Avrupa’da, Kürdistan ve Türkiye’de, Dünya’nın birçok ülkesinde kadın devrimiyle sosyalist devrime ömrünü adamış öncü kadınların ve kadın özgürlük hareketinin diğer bileşenlerinin meydanlarda, grevlerde, zindanlarda, adliyelerde, savaş cephelerinde hakları ve hayatları için direnmekten, dövüşmekten, bedeller pahasına kazanımlar elde etmekten vazgeçmeyen bir hareketin yükselişiydi.
Kadın direnişinin eylemli zenginliği öyle muazzam bir dayanışmaya dönüştü ki; bu bazen bir “Las Tesis” dansı olarak tüm dünyayı sardı. Bazen de sömürgeciliğe karşı gerilla mevzilerinden yükselen zılgıtlara, faşist sömürgeciliğin kirli savaş destekçilerinin kentlerin “en güvenli” merkezlerindeki sömürü fabrikalarını tutuşturan alevlerin selamı oldu. Kimi zaman erkek şiddetine ve yoksulluğa karşı Sarı Yelekli Kadınlar’ın ısrarlı direnişi olurken kimi zaman da Arjantin’de polis merkezini tutuşturan kadın adaleti oldu.
Fransa’da Sakine, Fidan ve Leyla yoldaşları, yaşadığımız tüm erkek egemen sömürgeci saldırganlığa rağmen direnme cesaretimizi güçlü tutan özgürlük yolumuzun meşaleleri olarak anacağız. Avrupa’da, özelde Almanya’ da işçi sınıfı ve emekçilerin, kadın ve LGBTİ+’ların, ezilen halkların; özgürlük, adalet ve eşitlik mücadelesini yükselten göçmen sosyalist kadınlar olarak sosyalist önderler Rosa ve Karl’ı anacağız. Irkçılığa ve şovenizme, kadın ve trans katliamları başta olmak üzere erkek-devlet şiddeti kapsamındaki tüm cinsel saldırılara; sömürgeci faşizmin Kürdistan’daki işgal ve ilhak politikasına açık ve örtük destek sunan işbirlikçi Avrupa devletlerine; kadınlara dayatılan evsel köleliğe, pandemide katmerlenen kadın işsizliği ve yoksulluğuna karşı Rosa Lüxemburg’un her koşulda dövüşme ısrarı ve kararlılığından, öncü örgütçülüğünden, işçi sınıfına olan güveninden, enternasyonal duruşundan, düşmana karşı başeğmezliğinden daha güçlü öğreneceğiz.
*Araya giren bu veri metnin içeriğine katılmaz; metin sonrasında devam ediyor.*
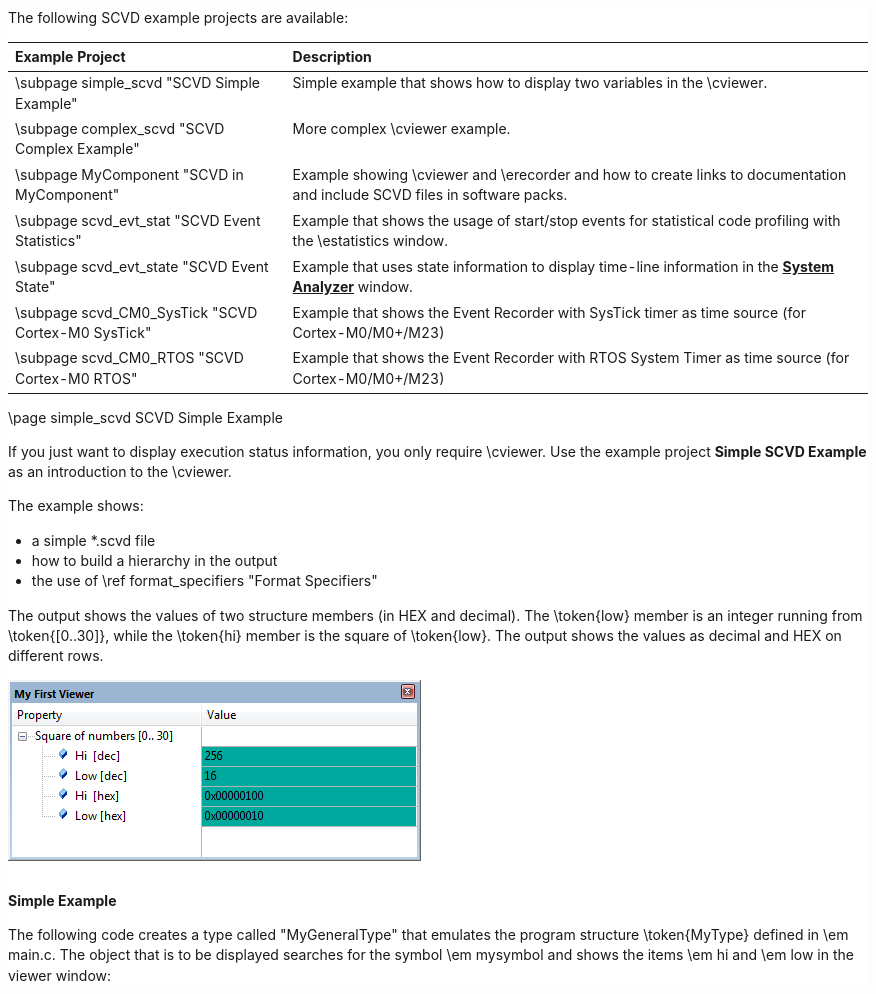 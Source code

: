 The following SCVD example projects are available:

Example Project                                        | Description
:------------------------------------------------------|:-----------------------------------------
\subpage simple_scvd "SCVD Simple Example"             | Simple example that shows how to display two variables in the \cviewer.
\subpage complex_scvd "SCVD Complex Example"           | More complex \cviewer example.
\subpage MyComponent "SCVD in MyComponent"             | Example showing \cviewer and \erecorder and how to create links to documentation and include SCVD files in software packs.
\subpage scvd_evt_stat "SCVD Event Statistics"         | Example that shows the usage of start/stop events for statistical code profiling with the \estatistics window.
\subpage scvd_evt_state "SCVD Event State"             | Example that uses state information to display time-line information in the <a target="_blank" href="http://www.keil.com/support/man/docs/uv4/uv4_db_dbg_systemanalyzer.htm"><b>System Analyzer</b></a> window.
\subpage scvd_CM0_SysTick "SCVD Cortex-M0 SysTick"     | Example that shows the Event Recorder with SysTick timer as time source (for Cortex-M0/M0+/M23)
\subpage scvd_CM0_RTOS "SCVD Cortex-M0 RTOS"           | Example that shows the Event Recorder with RTOS System Timer as time source (for Cortex-M0/M0+/M23)


\page simple_scvd SCVD Simple Example

If you just want to display execution status information, you only require \cviewer. Use the example project **Simple SCVD Example** as an introduction to the \cviewer.

The example shows:
- a simple *.scvd file
- how to build a hierarchy in the output
- the use of \ref format_specifiers "Format Specifiers"

The output shows the values of two structure members (in HEX and decimal). The \token{low} member is an integer running from
\token{[0..30]}, while the \token{hi} member is the square of \token{low}. The output shows the values as decimal and HEX on
different rows.

![Values of structure](./images/My1stViewer.png "Values of structure")

<b>Simple Example</b>

The following code creates a type called "MyGeneralType" that emulates the program structure \token{MyType} defined in
\em main.c. The object that is to be displayed searches for the symbol \em mysymbol and shows the items \em hi and \em low in
the viewer window:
Onlara layık olabilmenin yolunun, kadın özgürleşmesi için erkek egemen kapitalizme karşı tırnaklarımızla kazıya kazıya, büyük bedellerle elde ettiğimiz haklarımızı ne pahasına olursa olsun korumaktan geçtiğini unutmayacağız. En güncel görevimizin ise Türkiye ve Kürdistan’da “Kırıntı değil hakkımız olan yaşamı kazanmak için erkek egemen sömürgeci faşizmi yıkalım, özgürlüğü kazanalım!” diyerek birleşik direnişi ören hemcinslerimizle, yoldaşlarımızla dayanışmayı en güçlü şekilde örgütleyeceğiz.
Biliyoruz ki, Rosa’ların ve Sakineler’ in yoldaşlığına ancak böyle layık olabiliriz. Onlara layık olabilmek için yeni kavga ve direniş yılımıza kadın zaferleri ekleyeceğiz!